On day four of the Sotomayor hearings, the focus was on her role in the case of Ricci v. DeStefano, the New Haven firefighter case. “Mr. Ricci has a story to tell, too,” said Sen. Lindsey Graham in a condescending lecture to Sotomayor. Ricci told that story this afternoon.
If you grew up in New Haven, as I did, it's really hard to see this centerpiece of the conservative argument against Sotomayor as some sort of real-world question of moral philosophy about who was most “deserving.” Rather, I suspect that Sotomayor understood perfectly well that this was another episode in a long urban melodrama as various white ethnic groups, Latinos, and blacks struggled for their share of political power and its benefits. If the New Haven Fire Department has become a pure meritocracy in which only the most objectively deserving are hired, that would be quite a revolution.
I've just been rereading Who Governs, a masterpiece of mid-century political science by Yale's Robert A. Dahl, which is basically the tale, told with charts, of the successive rise to power of each of New Haven's major ethnic populations. First the WASP establishment gave way to German immigrants, then the Irish and some Jews; the Irish slowly let in the Italians, and the Italian-American political machine held the reins for decades, against claims by the rising Latino and black populations, which now make up 60 percent of the city. At the time of Dahl's study, Italian-Americans were still working their way up, and they didn't begin to get a foothold in the fire and police departments until the 1950s.
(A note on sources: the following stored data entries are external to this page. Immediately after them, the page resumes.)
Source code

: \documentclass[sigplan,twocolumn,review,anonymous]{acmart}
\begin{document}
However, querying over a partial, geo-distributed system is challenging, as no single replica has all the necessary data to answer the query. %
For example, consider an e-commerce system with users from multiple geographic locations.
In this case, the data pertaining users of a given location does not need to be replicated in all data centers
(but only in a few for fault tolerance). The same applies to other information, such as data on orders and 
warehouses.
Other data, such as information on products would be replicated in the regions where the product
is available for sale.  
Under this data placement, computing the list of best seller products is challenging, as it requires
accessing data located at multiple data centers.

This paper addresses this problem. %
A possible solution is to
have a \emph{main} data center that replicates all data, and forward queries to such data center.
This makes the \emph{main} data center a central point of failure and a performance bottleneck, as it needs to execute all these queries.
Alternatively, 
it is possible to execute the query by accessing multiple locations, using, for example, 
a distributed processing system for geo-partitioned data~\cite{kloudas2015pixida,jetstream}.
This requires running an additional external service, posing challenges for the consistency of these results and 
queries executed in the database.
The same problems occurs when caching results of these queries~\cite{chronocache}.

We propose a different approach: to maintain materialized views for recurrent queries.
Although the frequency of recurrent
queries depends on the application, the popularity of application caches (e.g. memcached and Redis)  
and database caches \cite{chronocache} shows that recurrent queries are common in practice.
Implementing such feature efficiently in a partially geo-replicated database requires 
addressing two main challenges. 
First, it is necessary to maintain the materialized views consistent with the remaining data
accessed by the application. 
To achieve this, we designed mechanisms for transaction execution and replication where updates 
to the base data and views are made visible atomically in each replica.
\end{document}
But the story for blacks and Latinos -- particularly the former -- was quite different in New Haven and many other cities. New Haven's only had one black mayor, for four years in the early 1990s. The same is true of New York and Chicago, where blacks never quite achieved the level of political power commensurate with their percentage of the population. Where blacks and Latinos built coalitions, they could win. But as in Chicago and New York, they were split and the older white ethnic power structure remained. In addition to the legal questions, and whether New Haven faced the risk of a disparate-impact suit, this was also a decision by the city -- a political decision -- about how to resolve a decades-long dilemma about equality of opportunity. And the court was right -- both as a matter of law and empathy -- to let the city make that choice.